If you are following the ‘What’s new in AWS‘ page like many AWS professionals do, you must have noticed the new drift detection support that was announced recently. We have dived into this new feature and this article is about what we have found so far.

Drift detection is one of the many features that have been missing for years from the Cloudformation toolset. Ideally, we should always use Cloudformation to publish our infrastructure changes. However, practicality rules, and frequently we have to change our infrastructure outside of Cloudformation. When we do that, the configuration of our infrastructure drifts away from what is defined in Cloudformation. From time to time we need a summary of what has drifted so we can think about what we should do. Not all of the drifts are bad, and some are even expected. For example, in order to dynamically enable/disable an endpoint, we might have placed a lambda function to tweak the priority of a load balancer rule, which could result in a drift. Therefore, we should focus on other drifts that were created during ad-hoc operations, like a change in the maximum size of an auto scaling group introduced during traffic peaks.

Run drift detection with Python

Now that the feature is available, I wanted to write a python script to detect the drifts in our stacks, and use our Jenkins to run this script periodically so we can stay up to date about the drifts. I installed the latest version of boto3(>=1.9.44) and looked at the boto3 API: we need to trigger a drift detection with a DetectStackDrift call, then a DescribeStackDriftDetectionStatus call to view the result. Since it takes time to finish the drift detection, we would need to enclose the second call with a loop, so it would look like this:

client = boto3.client("cloudformation")
stack = "your-stack-name"
detection_id = client.detect_stack_drift(StackName=stack)
while True:
    time.sleep(3)
    response = client.describe_stack_drift_detection_status(
        StackDriftDetectionId=detection_id
    )
    if response['DetectionStatus'] == 'DETECTION_IN_PROGRESS':
        continue
    else:
        print(f"Stack `{stack}` has a drift status: {response['StackDriftStatus']}")

In general, this snippet should give you the same result as what you can see in the AWS web console. Easy peasy.

Calling DetectStackDrift

Let’s now step back and take look at this DetectStackDrift API. Apart from the obvious stack name parameter, this call can optionally accept a list of logical record IDs defined in the stack.

Should we worry about the resources defined in our stack which do not support drift detection yet? Not really. By default, if you call the DetectStackDrift API without this list, and your stack happened to have resources that do not support drift detection, AWS will simply skip them.

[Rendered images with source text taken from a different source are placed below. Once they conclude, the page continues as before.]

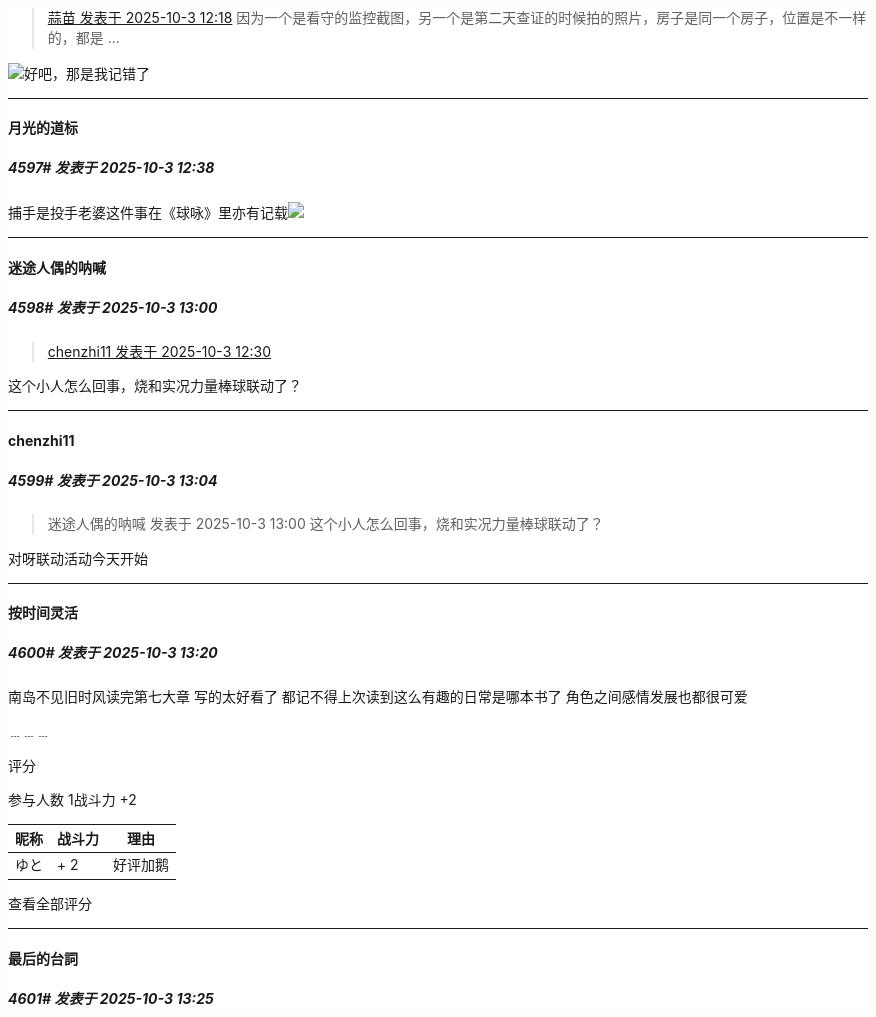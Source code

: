 <blockquote><a href="httphttps://stage1st.com/2b/forum.php?mod=redirect&amp;goto=findpost&amp;pid=68522596&amp;ptid=2262312" target="_blank">蒜苗 发表于 2025-10-3 12:18</a>
因为一个是看守的监控截图，另一个是第二天查证的时候拍的照片，房子是同一个房子，位置是不一样的，都是 ...</blockquote>
<img src="https://static.stage1st.com/image/smiley/face2017/076.png" referrerpolicy="no-referrer">好吧，那是我记错了


*****

####  月光的道标  
##### 4597#       发表于 2025-10-3 12:38

捕手是投手老婆这件事在《球咏》里亦有记载<img src="https://static.stage1st.com/image/smiley/face2017/075.png" referrerpolicy="no-referrer">


*****

####  迷途人偶的呐喊  
##### 4598#       发表于 2025-10-3 13:00

<blockquote><a href="httphttps://stage1st.com/2b/forum.php?mod=redirect&amp;goto=findpost&amp;pid=68522632&amp;ptid=2262312" target="_blank">chenzhi11 发表于 2025-10-3 12:30</a></blockquote>
这个小人怎么回事，烧和实况力量棒球联动了？

*****

####  chenzhi11  
##### 4599#       发表于 2025-10-3 13:04

<blockquote>迷途人偶的呐喊 发表于 2025-10-3 13:00
这个小人怎么回事，烧和实况力量棒球联动了？</blockquote>
对呀联动活动今天开始


*****

####  按时间灵活  
##### 4600#       发表于 2025-10-3 13:20

南岛不见旧时风读完第七大章 写的太好看了 都记不得上次读到这么有趣的日常是哪本书了 角色之间感情发展也都很可爱 

﹍﹍﹍

评分

 参与人数 1战斗力 +2

|昵称|战斗力|理由|
|----|---|---|
| ゆと| + 2|好评加鹅|

查看全部评分


*****

####  最后的台詞  
##### 4601#       发表于 2025-10-3 13:25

Can we find out the last change time of all the resources in this stack, perhaps with the help of a DescribeStackResources call, and skip the drift detection for a stack? The answer is sadly no. Although both ListStackResources and DescribeStackResources return a LastUpdatedTimestamp field, it only records when it was changed by Cloudformation. When the resource was changed outside of Cloudformation, this field is not updated. Therefore, you cannot short circuit a DetectStackDrift call by list/describe stack resources calls.

In conclusion, unless you have some very specific requirements, we’ll recommend just call DetectStackDrift with stack name as the only argument and let AWS takes care about the rest.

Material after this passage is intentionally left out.